#### Required work:
For the entries presented below, indicate the number of lines that include the word "seems", adding nothing else.

===== Data to process =====

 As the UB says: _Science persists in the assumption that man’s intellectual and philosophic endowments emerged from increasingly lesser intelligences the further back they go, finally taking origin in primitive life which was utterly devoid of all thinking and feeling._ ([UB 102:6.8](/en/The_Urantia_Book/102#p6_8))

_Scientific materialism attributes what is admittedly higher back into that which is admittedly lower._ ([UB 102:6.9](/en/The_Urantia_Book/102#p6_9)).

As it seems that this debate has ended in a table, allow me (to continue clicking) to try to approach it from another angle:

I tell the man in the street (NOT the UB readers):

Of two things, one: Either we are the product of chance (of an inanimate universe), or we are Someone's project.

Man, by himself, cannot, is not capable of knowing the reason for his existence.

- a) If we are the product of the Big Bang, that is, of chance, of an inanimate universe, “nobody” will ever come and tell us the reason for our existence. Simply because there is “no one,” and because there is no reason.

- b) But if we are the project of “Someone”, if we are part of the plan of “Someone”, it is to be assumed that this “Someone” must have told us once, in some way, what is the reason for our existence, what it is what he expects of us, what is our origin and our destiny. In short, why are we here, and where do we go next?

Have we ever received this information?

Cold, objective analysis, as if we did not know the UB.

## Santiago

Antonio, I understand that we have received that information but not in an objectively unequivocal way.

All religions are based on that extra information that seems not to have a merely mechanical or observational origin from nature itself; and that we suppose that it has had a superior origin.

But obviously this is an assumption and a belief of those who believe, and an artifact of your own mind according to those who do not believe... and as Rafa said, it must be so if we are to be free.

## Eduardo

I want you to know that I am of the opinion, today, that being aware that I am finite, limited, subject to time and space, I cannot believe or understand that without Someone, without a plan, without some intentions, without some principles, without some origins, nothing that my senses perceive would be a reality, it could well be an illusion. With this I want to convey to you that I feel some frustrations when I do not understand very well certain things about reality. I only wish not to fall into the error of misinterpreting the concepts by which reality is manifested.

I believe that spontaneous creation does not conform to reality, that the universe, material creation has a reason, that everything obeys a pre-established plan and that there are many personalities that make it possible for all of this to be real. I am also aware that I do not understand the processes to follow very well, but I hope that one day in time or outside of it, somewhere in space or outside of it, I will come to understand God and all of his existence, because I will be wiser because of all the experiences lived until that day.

=====
===== Data to process =====

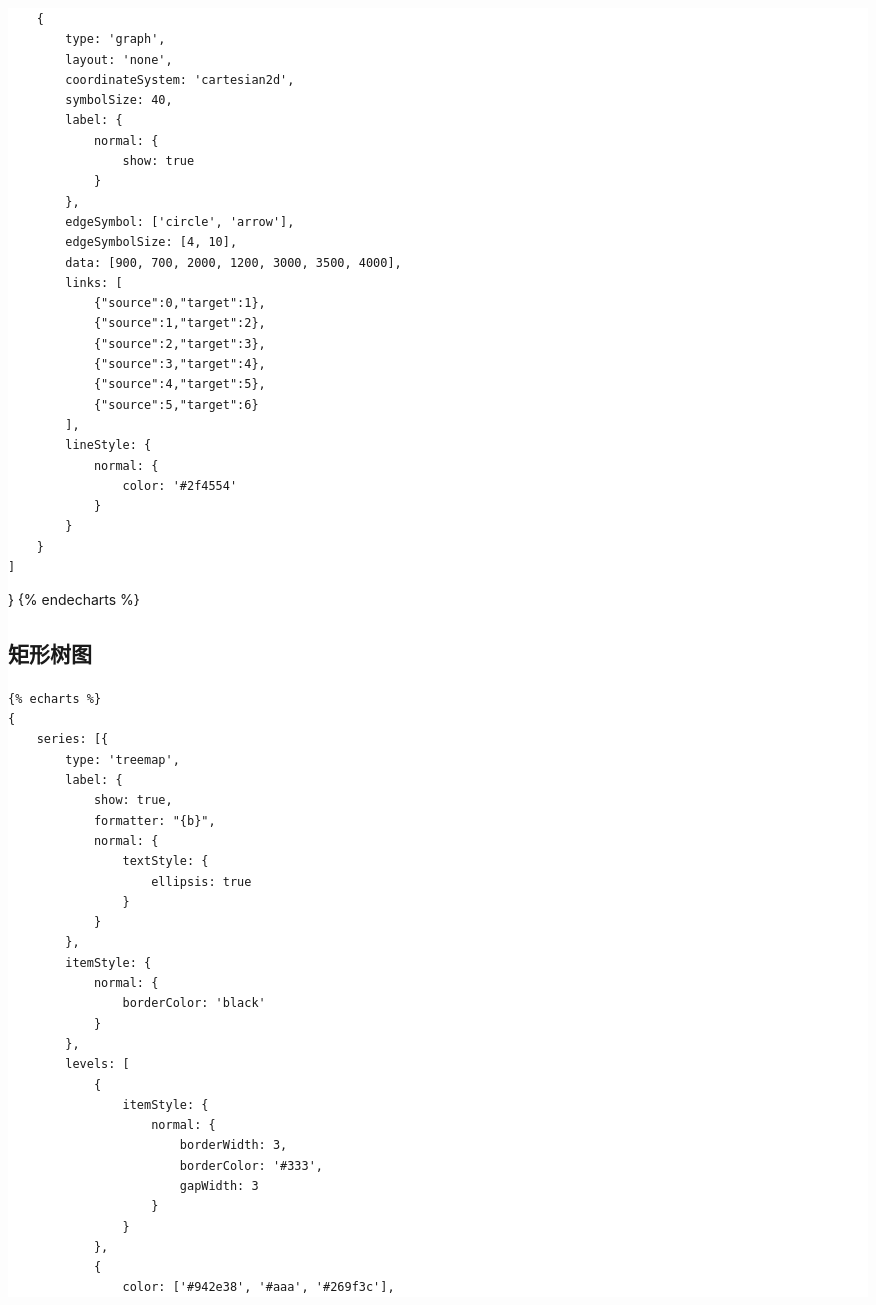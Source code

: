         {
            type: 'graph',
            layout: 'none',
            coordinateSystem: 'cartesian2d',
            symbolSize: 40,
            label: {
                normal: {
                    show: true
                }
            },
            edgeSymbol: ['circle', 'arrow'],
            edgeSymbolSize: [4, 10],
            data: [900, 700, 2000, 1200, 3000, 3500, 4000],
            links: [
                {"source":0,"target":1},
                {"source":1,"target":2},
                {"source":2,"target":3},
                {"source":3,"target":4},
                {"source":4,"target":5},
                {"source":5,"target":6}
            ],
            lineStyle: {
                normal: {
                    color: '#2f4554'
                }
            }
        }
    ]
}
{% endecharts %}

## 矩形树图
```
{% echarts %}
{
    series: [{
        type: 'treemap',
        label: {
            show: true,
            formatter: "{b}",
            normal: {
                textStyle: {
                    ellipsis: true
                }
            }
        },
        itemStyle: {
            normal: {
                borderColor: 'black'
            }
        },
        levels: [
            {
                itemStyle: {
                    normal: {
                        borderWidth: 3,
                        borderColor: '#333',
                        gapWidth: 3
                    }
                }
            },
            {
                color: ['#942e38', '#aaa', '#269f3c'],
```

=====

#### Solution for this exercise:
2